Endoscopic Third Ventriculostomy Inpatient Failure Rates Compared with Shunting in Post-hemorrhagic Hydrocephalus of Prematurity
Overview
Affiliations
Purpose: Endoscopic third ventriculostomy (ETV) has gained traction as a method for treating post-hemorrhagic hydrocephalus of prematurity (PHHP) in an effort to obviate lifelong shunt dependence in neonates. However, data remains limited regarding inpatient failures.
Methods: A retrospective analysis of the NIS between 1998 and 2014 was performed. Discharges with age < 1 year and ICD-9-CM codes indicating intraventricular hemorrhage of prematurity (772.1x) and ETV/shunt (02.22 and 02.3x) were included. Patients with ICD-9-CM codes for ventricular drain/reservoir (02.21) were excluded to prevent confounding. Time trend series plots were created. Yearly trends were quantified using logarithmic regression analysis. Kaplan-Meier curves were utilized to analyze time to treatment failure. Time to failure for each treatment was compared using log-rank.
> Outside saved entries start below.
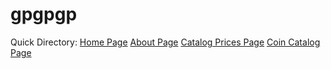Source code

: # gpgpgp
Quick Directory:
[Home Page](/home.html)
[About Page](/about.html)
[Catalog Prices Page](/prices.html)
[Coin Catalog Page](/coin.html)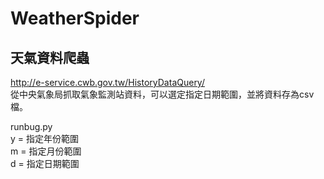 # WeatherSpider  

## 天氣資料爬蟲  
http://e-service.cwb.gov.tw/HistoryDataQuery/  
從中央氣象局抓取氣象監測站資料，可以選定指定日期範圍，並將資料存為csv檔。  

runbug.py  
y = 指定年份範圍  
m = 指定月份範圍  
d = 指定日期範圍  
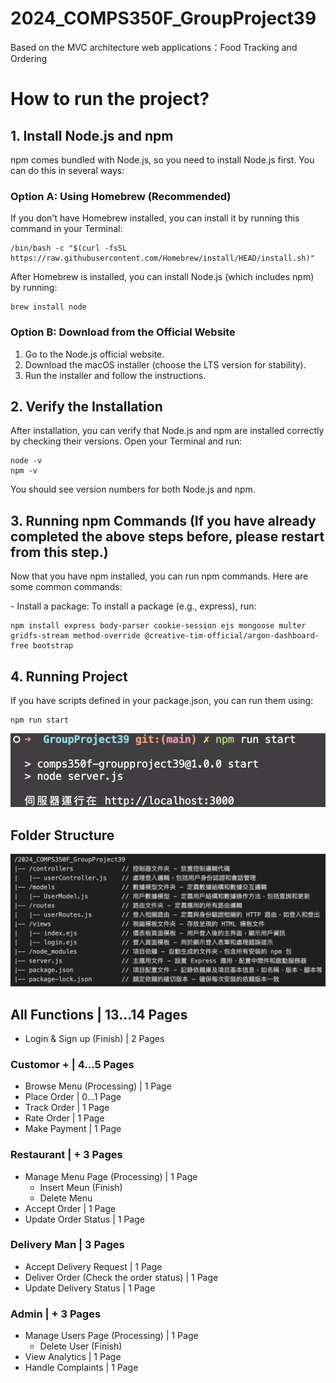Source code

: # 2024_COMPS350F_GroupProject39
Based on the MVC architecture web applications：Food Tracking and Ordering

# How to run the project?

## 1. Install Node.js and npm
npm comes bundled with Node.js, so you need to install Node.js first. You can do this in several ways:

### Option A: Using Homebrew (Recommended)
If you don't have Homebrew installed, you can install it by running this command in your Terminal:

    /bin/bash -c "$(curl -fsSL https://raw.githubusercontent.com/Homebrew/install/HEAD/install.sh)"
    
After Homebrew is installed, you can install Node.js (which includes npm) by running:

    brew install node   

### Option B: Download from the Official Website
1.	Go to the Node.js official website.
2.	Download the macOS installer (choose the LTS version for stability).
3.	Run the installer and follow the instructions.

## 2. Verify the Installation
After installation, you can verify that Node.js and npm are installed correctly by checking their versions. Open your Terminal and run:

    node -v
    npm -v

You should see version numbers for both Node.js and npm.

## 3. Running npm Commands (If you have already completed the above steps before, please restart from this step.)
Now that you have npm installed, you can run npm commands. Here are some common commands:


\- Install a package: To install a package (e.g., express), run:

    npm install express body-parser cookie-session ejs mongoose multer gridfs-stream method-override @creative-tim-official/argon-dashboard-free bootstrap


## 4. Running Project
If you have scripts defined in your package.json, you can run them using:

    npm run start

![serverRunning](/public/image/serverRunning.png)

## Folder Structure
![folderStructure](/public/image/folderStructure.png "folderStructure")


## All Functions | 13...14 Pages
- Login & Sign up (Finish) | 2 Pages

### Customor + | 4...5 Pages
- Browse Menu (Processing) | 1 Page
- Place Order | 0...1 Page
- Track Order | 1 Page
- Rate Order | 1 Page
- Make Payment | 1 Page

### Restaurant | + 3 Pages
- Manage Menu Page (Processing) | 1 Page
    - Insert Meun (Finish)
    - Delete Menu
- Accept Order | 1 Page
- Update Order Status | 1 Page


### Delivery Man | 3 Pages
- Accept Delivery Request | 1 Page
- Deliver Order (Check the order status) | 1 Page
- Update Delivery Status | 1 Page

### Admin | + 3 Pages
- Manage Users Page (Processing) | 1 Page
    - Delete User (Finish)
- View Analytics | 1 Page
- Handle Complaints | 1 Page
Results: A total of 11,017 discharges were identified. ETV was more likely to be utilized at < 29 weeks gestational age (p = 0.0039) and birth weight < 1000 g (p = 0.0039). Shunts were less likely to fail in older and heavier newborns (OR 0.836 p = 0.00456, OR 0.828 p = 0.0001, respectively). Those initially shunted had lower failure rates compared with ETV (OR 0.44, p < 0.0001) but time to failure was longer with ETV (p = 0.04562). 79.5% of ETVs that failed were shunted after the first failure. Shunts were much less likely to undergo ETV if they failed (OR 0.21, p < 0.0001). Higher grade IVH was predictive of shunt failure but not ETV (OR 2.36, p = 0.0129).
Conclusions: Although ETV can be effective in PHHP, it has a much higher initial failure rate than shunting and should thus be chosen based on a multifactorial approach.